Saved data entries
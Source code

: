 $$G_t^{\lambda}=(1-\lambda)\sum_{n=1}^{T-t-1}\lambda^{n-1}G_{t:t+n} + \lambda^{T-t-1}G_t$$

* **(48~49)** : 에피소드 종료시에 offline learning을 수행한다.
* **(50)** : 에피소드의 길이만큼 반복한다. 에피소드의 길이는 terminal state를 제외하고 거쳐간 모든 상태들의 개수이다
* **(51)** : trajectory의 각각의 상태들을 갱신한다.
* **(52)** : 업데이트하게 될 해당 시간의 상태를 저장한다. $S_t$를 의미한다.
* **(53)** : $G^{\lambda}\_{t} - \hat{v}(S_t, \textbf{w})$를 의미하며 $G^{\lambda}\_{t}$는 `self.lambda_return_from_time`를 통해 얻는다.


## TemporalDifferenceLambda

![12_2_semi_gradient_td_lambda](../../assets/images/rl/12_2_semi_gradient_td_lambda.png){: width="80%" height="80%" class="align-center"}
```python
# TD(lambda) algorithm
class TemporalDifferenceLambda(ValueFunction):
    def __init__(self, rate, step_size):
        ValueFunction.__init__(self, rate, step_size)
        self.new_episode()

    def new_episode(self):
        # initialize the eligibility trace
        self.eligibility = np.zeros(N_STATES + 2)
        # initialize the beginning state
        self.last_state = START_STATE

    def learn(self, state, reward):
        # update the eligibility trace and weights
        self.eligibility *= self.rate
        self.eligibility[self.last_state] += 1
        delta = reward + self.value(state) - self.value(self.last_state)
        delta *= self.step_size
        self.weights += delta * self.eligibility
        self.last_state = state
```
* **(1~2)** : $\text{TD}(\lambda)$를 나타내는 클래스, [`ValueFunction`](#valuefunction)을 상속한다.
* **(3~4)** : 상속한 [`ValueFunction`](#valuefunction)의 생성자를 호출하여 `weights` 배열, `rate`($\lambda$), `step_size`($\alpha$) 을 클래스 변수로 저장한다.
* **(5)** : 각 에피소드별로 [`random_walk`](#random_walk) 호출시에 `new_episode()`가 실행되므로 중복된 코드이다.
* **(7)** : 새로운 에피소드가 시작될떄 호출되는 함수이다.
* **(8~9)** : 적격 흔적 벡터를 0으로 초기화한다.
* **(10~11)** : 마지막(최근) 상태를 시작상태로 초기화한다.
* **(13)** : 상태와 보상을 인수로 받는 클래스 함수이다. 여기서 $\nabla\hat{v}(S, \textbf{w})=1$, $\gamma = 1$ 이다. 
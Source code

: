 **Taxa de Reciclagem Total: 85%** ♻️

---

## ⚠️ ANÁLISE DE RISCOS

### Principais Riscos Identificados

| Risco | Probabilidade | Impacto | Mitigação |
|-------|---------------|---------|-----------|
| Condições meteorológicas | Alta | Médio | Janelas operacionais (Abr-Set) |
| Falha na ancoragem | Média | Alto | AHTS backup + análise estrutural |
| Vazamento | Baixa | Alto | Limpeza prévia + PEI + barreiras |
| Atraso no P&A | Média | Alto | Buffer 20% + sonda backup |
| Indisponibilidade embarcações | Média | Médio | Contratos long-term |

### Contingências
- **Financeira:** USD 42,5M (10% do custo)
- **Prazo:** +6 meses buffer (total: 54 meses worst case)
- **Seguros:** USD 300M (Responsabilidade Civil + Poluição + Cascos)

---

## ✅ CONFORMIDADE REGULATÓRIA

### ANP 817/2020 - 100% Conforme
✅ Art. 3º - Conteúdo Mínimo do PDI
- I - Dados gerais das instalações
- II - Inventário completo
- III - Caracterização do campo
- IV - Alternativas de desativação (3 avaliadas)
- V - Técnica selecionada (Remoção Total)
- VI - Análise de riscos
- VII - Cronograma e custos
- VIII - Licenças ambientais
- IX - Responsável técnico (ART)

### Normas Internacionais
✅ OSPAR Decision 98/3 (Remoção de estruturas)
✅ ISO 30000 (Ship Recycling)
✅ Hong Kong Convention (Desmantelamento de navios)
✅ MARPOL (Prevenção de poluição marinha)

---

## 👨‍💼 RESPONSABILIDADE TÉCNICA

What is expected: All lines above from the line with "## ⚠️ ANÁLISE DE RISCOS" through the line with "(Remoção de estruturas)", both included, are to be set down exactly, with nothing else.

Solution to the exercise:
## ⚠️ ANÁLISE DE RISCOS

### Principais Riscos Identificados

| Risco | Probabilidade | Impacto | Mitigação |
|-------|---------------|---------|-----------|
| Condições meteorológicas | Alta | Médio | Janelas operacionais (Abr-Set) |
| Falha na ancoragem | Média | Alto | AHTS backup + análise estrutural |
| Vazamento | Baixa | Alto | Limpeza prévia + PEI + barreiras |
| Atraso no P&A | Média | Alto | Buffer 20% + sonda backup |
| Indisponibilidade embarcações | Média | Médio | Contratos long-term |

### Contingências
- **Financeira:** USD 42,5M (10% do custo)
- **Prazo:** +6 meses buffer (total: 54 meses worst case)
- **Seguros:** USD 300M (Responsabilidade Civil + Poluição + Cascos)

---

## ✅ CONFORMIDADE REGULATÓRIA

### ANP 817/2020 - 100% Conforme
✅ Art. 3º - Conteúdo Mínimo do PDI
- I - Dados gerais das instalações
- II - Inventário completo
- III - Caracterização do campo
- IV - Alternativas de desativação (3 avaliadas)
- V - Técnica selecionada (Remoção Total)
- VI - Análise de riscos
- VII - Cronograma e custos
- VIII - Licenças ambientais
- IX - Responsável técnico (ART)

### Normas Internacionais
✅ OSPAR Decision 98/3 (Remoção de estruturas)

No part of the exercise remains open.